The extension to the off-payroll working rules, due to come in on 6 April, was postponed last month due to increased business uncertainty caused by the coronavirus pandemic. The legislation is now expected to take effect on 6 April 2021.
Announcing the deferral, Treasury secretary Steve Barclay said “this is a deferral not a cancellation” and reaffirmed the government’s commitment to extending the rules, which make employers liable for ensuring that contractors working through limited companies pay the right levels of tax and National Insurance.
Members of the House of Lords finance bill sub-committee, led by Lord Forsyth of Drumlean, had been conducting a review into the legislation and have now produced their recommendations and set out a number of questions for the Treasury to answer.
The committee’s concerns include the cost to businesses in preparing for the reforms, the potential for contractors to lose business or face declining rates, and whether stringent limits on the use of contractors could hamper the labour market as employers try to flex-up work and rebuild business once the coronavirus crisis is over.
The letter says: “Contractors have told us that the coronavirus pandemic means that they do not expect to win new business in the next few months. How will the government support these people? Will they be compensated for any business lost because companies terminated contracts in anticipation of the implementation of the new rules in April 2020?”
It adds: “The government’s decision to delay the implementation of the reforms seems to acknowledge that the reforms indeed represent a significant additional burden for business, one that they will be unable to shoulder during the present crisis. Is this a fair assessment?” It also questions whether businesses will have recovered enough from the impact of the pandemic by April 2021 to bear the additional burden of managing off-payroll working rules.
The committee challenges the Treasury on whether the introduction of IR35 reforms to the public sector in 2017 proved successful, with many employers imposing blanket determinations on contractors and losing important workers as a result. It asks the government how it will identify businesses who are making blanket assessments that could lead to reduced pay or even moving work offshore.
The committee also demands of the government:
- How it will police the use of non-compliant umbrella companies who may be using “disguised remuneration schemes”, and whether there should be a higher degree of regulation of these companies.

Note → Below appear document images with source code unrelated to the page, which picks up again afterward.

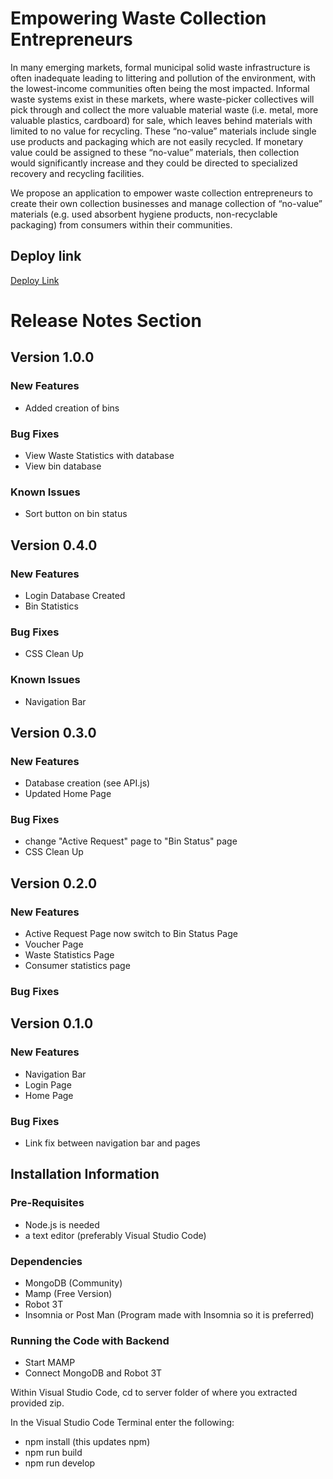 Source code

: # Empowering Waste Collection Entrepreneurs

In many emerging markets, formal municipal solid waste infrastructure is often inadequate leading to littering and pollution of the environment, with the lowest-income communities often being the most impacted. Informal waste systems exist in these markets, where waste-picker collectives will pick through and collect the more valuable material waste (i.e. metal, more valuable plastics, cardboard) for sale, which leaves behind materials with limited to no value for recycling. These “no-value” materials include single use products and packaging which are not easily recycled. If monetary value could be assigned to these “no-value” materials, then collection would significantly increase and they could be directed to specialized recovery and recycling facilities.

We propose an application to empower waste collection entrepreneurs to create their own collection businesses and manage collection of “no-value” materials (e.g. used absorbent hygiene products, non-recyclable packaging) from consumers within their communities.

## Deploy link

[Deploy Link](https://tuanle99.github.io/ewce/)

# Release Notes Section

## Version 1.0.0

### New Features
- Added creation of bins

### Bug Fixes
- View Waste Statistics with database
- View bin database

### Known Issues
- Sort button on bin status

## Version 0.4.0

### New Features

- Login Database Created
- Bin Statistics 

### Bug Fixes

- CSS Clean Up

### Known Issues

- Navigation Bar

## Version 0.3.0

### New Features

- Database creation (see API.js)
- Updated Home Page

### Bug Fixes

- change "Active Request" page to "Bin Status" page
- CSS Clean Up

## Version 0.2.0

### New Features

- Active Request Page now switch to Bin Status Page
- Voucher Page
- Waste Statistics Page
- Consumer statistics page

### Bug Fixes

## Version 0.1.0

### New Features

- Navigation Bar
- Login Page
- Home Page

### Bug Fixes

- Link fix between navigation bar and pages

## Installation Information

### Pre-Requisites
 - Node.js is needed
 - a text editor (preferably Visual Studio Code)

### Dependencies

 - MongoDB (Community)
 - Mamp (Free Version)
 - Robot 3T
 - Insomnia or Post Man (Program made with Insomnia so it is preferred)

### Running the Code with Backend

 - Start MAMP
 - Connect MongoDB and Robot 3T

Within Visual Studio Code, cd to server folder of where you extracted provided zip.

In the Visual Studio Code Terminal enter the following:
 - npm install (this updates npm)
 - npm run build
 - npm run develop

- Whether it will improve the reliability of its Check Employment Status for Tax (CEST) tool, which committee witnesses described as “discredited”, in particular around the fact it fails to reflect mutuality of obligation, a key employment status test.
- Why it had not consulted the Office for Tax Simplification on the most recent review of the proposals. “Why was this? How precisely will these proposals help to simplify the tax system?”, the letter says.
- Whether the planned reforms were a good fit with the government’s aims to support the gig economy and do “whatever it takes” to support UK businesses to emerge from the coronavirus crisis.
The letter also expresses a concern that the development of the reforms began before the government implemented the Good Work Plan, which followed from the recommendations of the 2017 Taylor Review.
The Taylor Review argued that determining employment status should be simplified, particularly around the sometimes conflicting legal parameters around employment status for tax and status for employment rights. The findings of a 2018 consultation into this are yet to be published.
The letter adds: “What assessment has the government made of whether those engagers with contractors who are treated as employees for tax purposes but not for employment rights will cancel contracts rather than keep contractors on under the Covid-19 job retention scheme?
“If such contractors have been using PAYE, will they be able to benefit from any measures that the government puts in place to protect self-employed people during the coronavirus outbreak?”
Finally, it challenges the government on whether “the strategy of treating contractors and freelancers as employees for tax purposes, but not for employment rights purposes” could have a negative impact on innovation and flexibility in the workforce as companies emerge from the current crisis.
“How will any such diminution enable the UK workforce to respond in the short term to the economic impact of Covid-19, and in the longer term to the challenges of the Fourth Industrial Revolution?” it concludes.
The committee has asked for a response from the government in 10 working days.